### PROBLEM DESCRIPTION:
Only some lines are wanted. Transcribe, exactly, the lines below from the line with "# Anki CodeDiffer" up to and including the line with "This addon should".

### EXTRACTED DATA:
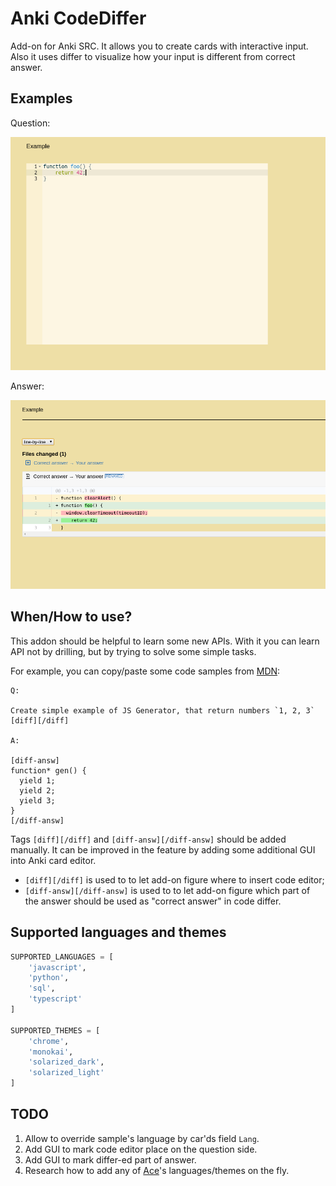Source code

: # Anki CodeDiffer

Add-on for Anki SRC. It allows you to create cards with interactive input. Also it uses differ to visualize how your input is different from correct answer.

## Examples

Question:

![frontside](./doc/img/frontside.png)


Answer:

![backside](./doc/img/backside.png)

## When/How to use?

This addon should be helpful to learn some new APIs. With it you can learn API not by drilling, but by trying to solve some simple tasks.

For example, you can copy/paste some code samples from [MDN](https://developer.mozilla.org/en-US/docs/Web/JavaScript/Reference/Global_Objects/Generator):


```
Q:

Create simple example of JS Generator, that return numbers `1, 2, 3`
[diff][/diff]

A:

[diff-answ]
function* gen() { 
  yield 1;
  yield 2;
  yield 3;
}
[/diff-answ]
```

Tags `[diff][/diff]` and `[diff-answ][/diff-answ]` should be added manually. 
It can be improved in the feature by adding some additional GUI into Anki card editor.

- `[diff][/diff]` is used to to let add-on figure where to insert code editor;
- `[diff-answ][/diff-answ]` is used to to let add-on figure which part of the answer should be used as "correct answer" in code differ.

## Supported languages and themes

```python
SUPPORTED_LANGUAGES = [
    'javascript',
    'python',
    'sql',
    'typescript'
]

SUPPORTED_THEMES = [
    'chrome',
    'monokai',
    'solarized_dark',
    'solarized_light'
]
```

## TODO

1. Allow to override sample's language by car'ds field `Lang`.
2. Add GUI to mark code editor place on the question side.
2. Add GUI to mark differ-ed part of answer.
4. Research how to add any of [Ace](https://ace.c9.io/)'s languages/themes on the fly.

### OUTPUT FOR THIS TASK:
: # Anki CodeDiffer

Add-on for Anki SRC. It allows you to create cards with interactive input. Also it uses differ to visualize how your input is different from correct answer.

## Examples

Question:

![frontside](./doc/img/frontside.png)


Answer:

![backside](./doc/img/backside.png)

## When/How to use?

This addon should be helpful to learn some new APIs. With it you can learn API not by drilling, but by trying to solve some simple tasks.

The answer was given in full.